> [Problem] Only the lines of the data below from the one with "- **Code Server**: VS" through the one with "- **Resource Limits**: Configurable" are wanted. Repeat them exactly.

┏━━

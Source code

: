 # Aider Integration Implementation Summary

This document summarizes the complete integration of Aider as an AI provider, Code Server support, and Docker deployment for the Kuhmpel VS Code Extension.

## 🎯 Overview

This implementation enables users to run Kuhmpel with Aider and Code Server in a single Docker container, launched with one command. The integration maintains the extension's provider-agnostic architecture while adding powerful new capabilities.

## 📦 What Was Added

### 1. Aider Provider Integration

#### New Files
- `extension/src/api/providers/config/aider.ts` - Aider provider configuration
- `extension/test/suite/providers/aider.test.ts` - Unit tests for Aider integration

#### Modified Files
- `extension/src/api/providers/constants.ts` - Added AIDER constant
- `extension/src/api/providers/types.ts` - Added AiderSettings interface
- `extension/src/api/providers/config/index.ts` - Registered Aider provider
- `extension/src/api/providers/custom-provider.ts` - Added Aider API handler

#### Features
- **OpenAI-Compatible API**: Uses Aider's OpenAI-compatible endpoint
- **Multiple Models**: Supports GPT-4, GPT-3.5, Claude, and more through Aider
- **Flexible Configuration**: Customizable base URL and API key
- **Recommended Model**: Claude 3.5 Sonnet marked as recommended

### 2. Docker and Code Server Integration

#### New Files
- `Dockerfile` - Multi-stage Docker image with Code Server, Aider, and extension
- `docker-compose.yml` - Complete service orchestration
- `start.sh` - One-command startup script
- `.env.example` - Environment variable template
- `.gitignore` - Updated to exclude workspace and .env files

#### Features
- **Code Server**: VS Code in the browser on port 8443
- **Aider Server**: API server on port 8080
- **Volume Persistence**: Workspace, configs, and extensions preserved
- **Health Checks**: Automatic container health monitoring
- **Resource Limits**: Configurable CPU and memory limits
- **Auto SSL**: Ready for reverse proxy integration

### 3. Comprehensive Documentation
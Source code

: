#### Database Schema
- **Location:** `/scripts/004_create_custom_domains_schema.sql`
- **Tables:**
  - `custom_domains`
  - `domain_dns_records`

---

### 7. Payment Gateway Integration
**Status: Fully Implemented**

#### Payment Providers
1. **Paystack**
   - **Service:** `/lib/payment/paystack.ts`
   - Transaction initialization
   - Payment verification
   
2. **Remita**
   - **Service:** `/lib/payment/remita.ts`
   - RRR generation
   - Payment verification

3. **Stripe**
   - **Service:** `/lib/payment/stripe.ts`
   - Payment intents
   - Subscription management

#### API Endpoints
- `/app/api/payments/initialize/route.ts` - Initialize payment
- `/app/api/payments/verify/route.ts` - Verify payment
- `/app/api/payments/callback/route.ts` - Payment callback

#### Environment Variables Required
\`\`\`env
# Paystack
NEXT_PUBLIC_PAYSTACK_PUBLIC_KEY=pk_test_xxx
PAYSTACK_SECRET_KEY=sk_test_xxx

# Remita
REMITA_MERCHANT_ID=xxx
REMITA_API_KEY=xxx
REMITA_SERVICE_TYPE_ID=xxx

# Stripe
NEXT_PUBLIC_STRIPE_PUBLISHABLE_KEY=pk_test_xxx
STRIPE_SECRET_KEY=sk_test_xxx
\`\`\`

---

┗━━

> [Solution to the exercise]
- **Code Server**: VS Code in the browser on port 8443
- **Aider Server**: API server on port 8080
- **Volume Persistence**: Workspace, configs, and extensions preserved
- **Health Checks**: Automatic container health monitoring
- **Resource Limits**: Configurable CPU and memory limits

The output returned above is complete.